Status: final response (author comments only)

RC1:
'Comment on tc-2023-45', William Hobbs, 14 Jul 2023
The authors analysis is a valuable contribution to the current work on understanding recent Antarctic sea ice extremes, and I applaud the attempt to make sense of extreme low sea ice events as a whole rather than focussing on individual events; I think this is valuable and important. The paper is mostly clearly-written with appropriate references, the figures are of high quality and the analysis mostly supports the conclusions. I have uploaded an annotated PDF with specific comments, but I do have some general suggestions/comments
1) if possible I think some updates to include summer 2023 would be worth the (hopefully not too much) extra effort in terms of impact; I acknowledge that it may not be possible to extend the model simulation though
2) I was a little suprised that the model performs quite poorly in the Weddell sector, I think it would be worth checking the ERA5 surface temperature to see whether the model is the problem or the surface forcing. Either way, I think the authors need to be a bit more rigorous in expaining how this bias might effect the analysis. Currently it's a bit dismissive, stating the model is a good representation, but with figures that don't really support that. I think this could be addressed with some carefully calibrated text though.
3) This is my most serious concern, (and sorry, also my most negative) - I think the area budget analysis in section 3.5 is fundamentally incorrect, and is giving the wrong answer. There are 2 key reasons:
a) almost all the sea ice melt, even in spring, is basal melt, not surface melt (e.g. Grodon 1981), so atmospheric thermal advection is unlikely to have a big impact. (If the model diagnostics output the separate melt components then the authors can check this for themselves, or even prove me wrong!);

b) in spring, the heat source for that basal melt is solar radiation collected in leads/open water. Hence, because of the albedo feedback, the dynamic and thermodynamic terms are intimately related - move ice out of the way, the suface ocean can warm, and you get more melt. By integrating over very large areas you lose this relationship - the only dynamic contribution mathematically can be movement in or out of that sector, BUT you lose all the information about how the melt is modulated by dynamics

As serious as this concern is, I think it could be resolved fairly easily - rather than spatial integrals, just show maps of the tendency terms' anomalies, and I think that co-dependence should be evident. I note that the climatology maps are shown in the supplement (and indeed show an inverse co-dependence between the dynamic/thermal terms), but I think the anomaly maps are key as well.And if possible from the diagnostics compare the surface and basal melt components (this can actually be done correctly as an area integral)
Gordon, A. L., 1981: Seasonality of Southern-Ocean Sea Ice. J Geophys Res-Oceans, 86, 4193-4197, DOI 10.1029/JC086iC05p04193.
Citation: https://doi.org/10.5194/tc-2023-45-RC1
- AC1: 'Reply on RC1', Bianca Mezzina, 10 Oct 2023
  
  Thanks for your assessment. Please, find our replies in the attached supplement.
  
  Citation: https://doi.org/10.5194/tc-2023-45-AC1
RC2:
'Comment on tc-2023-45', Anonymous Referee #2, 10 Aug 2023
Review of ‘Atmospheric drivers of Antarctic sea ice extent summer minima’ by Mezzina et al.

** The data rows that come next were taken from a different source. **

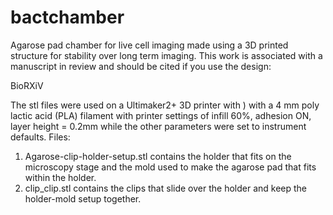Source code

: # bactchamber
Agarose pad chamber for live cell imaging made using a 3D printed structure for stability over long term imaging.
This work is associated with a manuscript in review and should be cited if you use the design:

BioRXiV

The stl files were used on a Ultimaker2+ 3D printer with ) with a 4 mm poly lactic acid (PLA) filament with printer settings of infill 60%, adhesion ON, layer height = 0.2mm while the other parameters were set to instrument defaults.
Files:
1. Agarose-clip-holder-setup.stl contains the holder that fits on the microscopy stage and the mold used to make the agarose pad that fits within the holder. 
2. clip_clip.stl contains the clips that slide over the holder and keep the holder-mold setup together. 
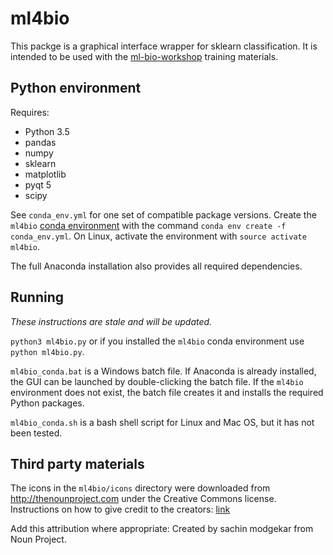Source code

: # ml4bio

This packge is a graphical interface wrapper for sklearn classification.
It is intended to be used with the [ml-bio-workshop](https://github.com/gitter-lab/ml-bio-workshop) training materials.

## Python environment

Requires:
- Python 3.5
- pandas
- numpy
- sklearn
- matplotlib
- pyqt 5
- scipy

See `conda_env.yml` for one set of compatible package versions.
Create the `ml4bio` [conda environment](https://conda.io/docs/user-guide/tasks/manage-environments.html) with the command `conda env create -f conda_env.yml`.
On Linux, activate the environment with `source activate ml4bio`.

The full Anaconda installation also provides all required dependencies.

## Running

*These instructions are stale and will be updated.*

`python3 ml4bio.py` or if you installed the `ml4bio` conda environment use `python ml4bio.py`.

`ml4bio_conda.bat` is a Windows batch file.
If Anaconda is already installed, the GUI can be launched by double-clicking the batch file.
If the `ml4bio` environment does not exist, the batch file creates it and installs the required Python packages.

`ml4bio_conda.sh` is a bash shell script for Linux and Mac OS, but it has not been tested.

## Third party materials
The icons in the `ml4bio/icons` directory were downloaded from http://thenounproject.com under the Creative Commons license.
Instructions on how to give credit to the creators: [link](https://thenounproject.zendesk.com/hc/en-us/articles/200509928-How-do-I-give-creators-credit-in-my-work-)

Add this attribution where appropriate:
Created by sachin modgekar from Noun Project.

Overview: This paper analyzes multiple summer (JFM) Antarctic sea ice minima to discover if there are similarities between the events, and to better understand the main mechanisms causing (and leading up to) the minima themselves. It finds that there are many regional differences, with the Ross and Weddell Sea sectors being the most important for total sea ice minima. Across the events, there are many different causes, with the study suggestion a similar wind pattern (even with different atmospheric circulation patterns) in both sectors, and a dominance of thermodynamic (melting) effects over dynamic (primarily advection).

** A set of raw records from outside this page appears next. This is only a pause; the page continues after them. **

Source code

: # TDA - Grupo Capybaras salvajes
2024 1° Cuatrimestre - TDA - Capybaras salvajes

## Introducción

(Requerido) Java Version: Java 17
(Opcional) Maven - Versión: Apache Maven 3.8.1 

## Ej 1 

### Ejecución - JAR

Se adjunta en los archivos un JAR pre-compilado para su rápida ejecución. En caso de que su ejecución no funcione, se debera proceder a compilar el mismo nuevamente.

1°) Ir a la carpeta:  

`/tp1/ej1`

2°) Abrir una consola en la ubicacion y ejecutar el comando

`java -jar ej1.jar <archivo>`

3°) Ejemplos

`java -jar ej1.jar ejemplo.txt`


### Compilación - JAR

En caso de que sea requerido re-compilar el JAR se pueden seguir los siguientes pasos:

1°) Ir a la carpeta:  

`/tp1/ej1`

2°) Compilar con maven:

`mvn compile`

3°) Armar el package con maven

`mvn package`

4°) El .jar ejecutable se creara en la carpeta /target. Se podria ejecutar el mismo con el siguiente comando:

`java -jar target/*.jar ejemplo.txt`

The paper is an important study, and when improved, can be a valuable contribution to the field. However, there are some things that can be tightened before the paper should be formally accepted, and as such I’m suggestion a revision that would fall between a major / minor revision (some new analysis, mostly new text).

Main comments:
I think the role of ice advection, including the preconditioning of ice anomalies in the preceeding winter, can be improved substainally. In the comments below, I’m asking the authors to redo section 3.3 with a Hovmöller diagram (with SIE anomalies plotted in longitude and time) to better see any connections with the preceeding winter to the summer minima, and allowing for ice anomalies to move in / out of sectors. I think this will also better guide the interpretation of the dynamic terms, which if I am understanding appropriately, are only calculated at locations of SIC anomalies, and not upstream where the ice anomalies may have originated.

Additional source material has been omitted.